St. Vincent de Paul conferences go statewide

By PAUL A. BARRA

COLUMBIA Before Saturday the 35 St. Vincent de Paul Society conferences in South Carolina operated as separate units with no central organization. On Oct. 4, members of the society gathered at St. Peter’s Church in this capital city to found the Diocesan Council of St. Vincent de Paul.

The occasion was a big step forward in the development of the charity in the Diocese of Charleston.

“Nationally, the St. Vincent de Paul Society has had a disaster component that we have not been able to reproduce as a state,” said Sister Susan Schorsten, HM, director of Social Services for the diocese. “The diocesan council will help coordinate that kind of effort.”

It will also facilitate administration and recruitment for the charitable organization, according to Eleanor M. Serra, a veteran social activist who has been a major player in the society for decades and who was elected president of the diocesan council. She was welcomed to her new post by the bishop of Charleston during a special liturgy to celebrate the founding of the diocesan council. Bishop David B. Thompson said that the St. Vincent de Paul Society has a special place in his heart because of the work its members do for the poor, in the environments of the poor.

“That’s real existentialism,” Bishop Thompson said. “It’s the Vincentian spirit, the spirit of reaching out to the least, those who really need salvation.”

He then quoted from a September 1995 article in St. Anthony Messenger (“Society of St. Vincent de Paul: 150 years of service,” by James L. Alt) before presenting the magazine to Serra as a founding gift: “‘The mission of the Society of St. Vincent de Paul is personal service to the poor by performing the spiritual and corporal works of mercy.’ That’s simple but profound. I ask you to rivet that purpose in your hearts and in your minds.”

Serra said that the job of the diocesan council will be to coordinate charitable efforts of the three district councils and the parish conferences and to ensure the continued growth of the society.

“I want to bring us together as one big family. We had become isolated from each other and should be together. As a big group, we’ll have a better chance of doing what we’re supposed to do. It’s important that we all adhere to the rules of the society, especially now that we’re growing,” Serra said.

The featured speaker at the luncheon following the founding Mass also had family on his mind. Father John Lawlor is a Vincentian priest who is supposed to be retired. Instead, he is working with the Daughters of Charity of St. Vincent de Paul in the economically depressed Horse Creek Valley.

“The textile mills left and the people were left with nothing. That’s what attracted me there, that and the fact that the Sisters are Vincentians. We are all one family,” Father Lawlor said.

The priest listed his Vincentian order of priests (the Congregation of the Missions), the Daughters of Charity, the Ladies of Charity, the Confraternities of Charity and the St. Vincent de Paul Societies as the members of that Vincentian family. He said that their common mission was serving the poor.

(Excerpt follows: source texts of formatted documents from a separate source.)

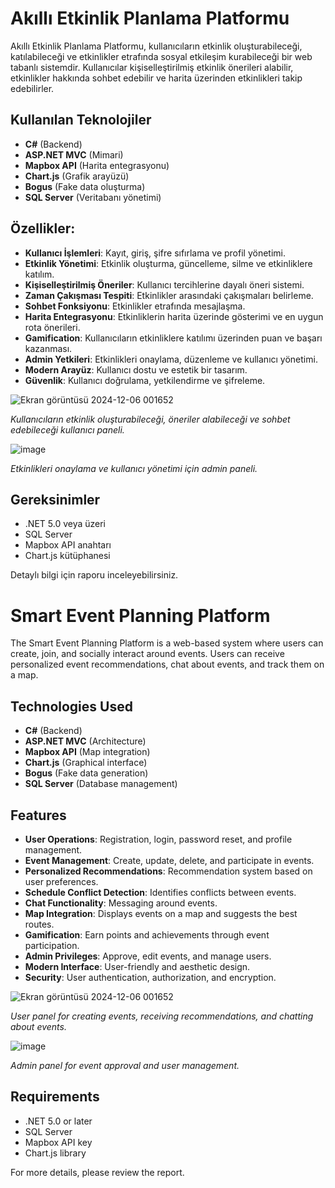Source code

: # Akıllı Etkinlik Planlama Platformu

Akıllı Etkinlik Planlama Platformu, kullanıcıların etkinlik oluşturabileceği, katılabileceği ve etkinlikler etrafında sosyal etkileşim kurabileceği bir web tabanlı sistemdir. Kullanıcılar kişiselleştirilmiş etkinlik önerileri alabilir, etkinlikler hakkında sohbet edebilir ve harita üzerinden etkinlikleri takip edebilirler.


## Kullanılan Teknolojiler
- **C#** (Backend)
- **ASP.NET MVC** (Mimari)
- **Mapbox API** (Harita entegrasyonu)
- **Chart.js** (Grafik arayüzü)
- **Bogus** (Fake data oluşturma)
- **SQL Server** (Veritabanı yönetimi)


## Özellikler: 
- **Kullanıcı İşlemleri**: Kayıt, giriş, şifre sıfırlama ve profil yönetimi.
- **Etkinlik Yönetimi**: Etkinlik oluşturma, güncelleme, silme ve etkinliklere katılım.
- **Kişiselleştirilmiş Öneriler**: Kullanıcı tercihlerine dayalı öneri sistemi.
- **Zaman Çakışması Tespiti**: Etkinlikler arasındaki çakışmaları belirleme.
- **Sohbet Fonksiyonu**: Etkinlikler etrafında mesajlaşma.
- **Harita Entegrasyonu**: Etkinliklerin harita üzerinde gösterimi ve en uygun rota önerileri.
- **Gamification**: Kullanıcıların etkinliklere katılımı üzerinden puan ve başarı kazanması.
- **Admin Yetkileri**: Etkinlikleri onaylama, düzenleme ve kullanıcı yönetimi.
- **Modern Arayüz**: Kullanıcı dostu ve estetik bir tasarım.
- **Güvenlik**: Kullanıcı doğrulama, yetkilendirme ve şifreleme.

![Ekran görüntüsü 2024-12-06 001652](https://github.com/user-attachments/assets/b7b64c6e-83eb-4a78-94b1-f52d38fb889e)

*Kullanıcıların etkinlik oluşturabileceği, öneriler alabileceği ve sohbet edebileceği kullanıcı paneli.*


![image](https://github.com/user-attachments/assets/84930d26-27fe-4c7b-acf5-b9861e179767)

*Etkinlikleri onaylama ve kullanıcı yönetimi için admin paneli.*

## Gereksinimler
- .NET 5.0 veya üzeri
- SQL Server
- Mapbox API anahtarı
- Chart.js kütüphanesi


Detaylı bilgi için raporu inceleyebilirsiniz.


# Smart Event Planning Platform

The Smart Event Planning Platform is a web-based system where users can create, join, and socially interact around events. Users can receive personalized event recommendations, chat about events, and track them on a map.

## Technologies Used
- **C#** (Backend)
- **ASP.NET MVC** (Architecture)
- **Mapbox API** (Map integration)
- **Chart.js** (Graphical interface)
- **Bogus** (Fake data generation)
- **SQL Server** (Database management)

## Features
- **User Operations**: Registration, login, password reset, and profile management.
- **Event Management**: Create, update, delete, and participate in events.
- **Personalized Recommendations**: Recommendation system based on user preferences.
- **Schedule Conflict Detection**: Identifies conflicts between events.
- **Chat Functionality**: Messaging around events.
- **Map Integration**: Displays events on a map and suggests the best routes.
- **Gamification**: Earn points and achievements through event participation.
- **Admin Privileges**: Approve, edit events, and manage users.
- **Modern Interface**: User-friendly and aesthetic design.
- **Security**: User authentication, authorization, and encryption.
  
![Ekran görüntüsü 2024-12-06 001652](https://github.com/user-attachments/assets/b7b64c6e-83eb-4a78-94b1-f52d38fb889e)

*User panel for creating events, receiving recommendations, and chatting about events.*

![image](https://github.com/user-attachments/assets/84930d26-27fe-4c7b-acf5-b9861e179767)

*Admin panel for event approval and user management.*

## Requirements
- .NET 5.0 or later
- SQL Server
- Mapbox API key
- Chart.js library

For more details, please review the report.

The Alt article in St. Anthony Messenger quoted Gerry Felsecker, director of the society in Milwaukee, as he formally stated the scope of the family’s work: “Vincentians are perhaps best known for their direct assistance to people in need of life’s essentials.”

Bishop Thompson had underlined that passage and others in the magazine piece in the red pen he is famous for yielding before presenting the article to Serra. He urged the new diocesan council to include young people, both in its mission and as beneficiaries of its charitable work; he asked the assembled Vincentians to remember their own spirituality and personal prayer as they went about the work of the Society of St. Vincent de Paul. He recalled that the Feast of the Archangels was celebrated in the same week as the establishment of the diocesan council.

“This is another large step in the history of the St. Vincent de Paul Society in the Diocese of Charleston. There is nothing small potatoes about the work you’re doing, even though you deal with the small people. You’re going to travel with the angels and when you do your work you are being archangels, doing the work of God,” the bishop said.

Donald Hyde is the vice-president of the new council. He agreed that the establishment of the Diocesan Council of the St. Vincent de Paul Society was a major step for the movement.

“Finally, the diocese has its own society. Before we were individual pieces; this will bring the conferences together,” Hyde said.

He, Serra and Michael Dum, president of the Coastal Council of the St. Vincent de Paul Society, will form the board of directors of the new diocese-wide council, along with the three district vice-presidents and three members to be elected at-large. There is no district yet in the Pee Dee Deanery; the formation of one is a primary initial goal of the newly established Diocesan Council of the St. Vincent de Paul Society.